Unmindful of the conventional and dogmatic principles of filmmaking, pioneers of the nouvelle vague devoted themselves to self-expression. In an earnest effort to create a new language for the cinematic medium, they improvised or rather chanced upon novel ideas. The ‘jump cut’ introduced by Jean-Luc Godard in his first feature length film Breathless (1959) is an example. The film “was at one and the same time a gangster story and an essay about gangster films,” obs­erves James Monaco. The protagonist of the film, Michael Poiccard (Jean-Paul Belmondo) is a great fan of Hollywood cinema. He goes on imitating his matinee idol Humphrey Bogart and lives in a fool’s paradise.

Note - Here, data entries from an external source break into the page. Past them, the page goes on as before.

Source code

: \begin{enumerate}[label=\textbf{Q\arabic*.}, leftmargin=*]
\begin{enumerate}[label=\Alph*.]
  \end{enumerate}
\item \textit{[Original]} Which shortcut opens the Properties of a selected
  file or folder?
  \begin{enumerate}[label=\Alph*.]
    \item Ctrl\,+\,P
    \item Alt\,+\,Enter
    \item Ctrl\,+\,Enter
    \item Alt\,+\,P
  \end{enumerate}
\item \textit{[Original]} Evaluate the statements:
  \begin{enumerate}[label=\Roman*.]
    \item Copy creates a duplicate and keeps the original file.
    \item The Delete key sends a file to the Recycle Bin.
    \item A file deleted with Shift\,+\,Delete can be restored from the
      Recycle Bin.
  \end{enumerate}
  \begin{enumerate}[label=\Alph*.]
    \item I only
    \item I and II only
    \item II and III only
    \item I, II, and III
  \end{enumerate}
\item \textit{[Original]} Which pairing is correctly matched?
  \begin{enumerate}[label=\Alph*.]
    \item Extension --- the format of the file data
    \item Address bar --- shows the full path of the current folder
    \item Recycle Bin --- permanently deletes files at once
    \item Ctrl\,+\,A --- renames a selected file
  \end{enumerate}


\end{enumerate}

Godard pooh-poohs his generation’s craze for Hollywood as his anti-hero is cheated in the end of the movie by his American girlfriend, Patricia. “There was a clear political vision behind all these filmmakers. Their sole aim was to torpedo the conventional thoughts of the old school in filmmaking,” says senior Malayalam filmmaker K G George who is an alumnus of the FTII in Pune. “The New Wave was in fact a battle between the old and the new in cinema,” says George who believes that the slightly westernised mindset his generation of filmmakers possess owes much to the French New Wave.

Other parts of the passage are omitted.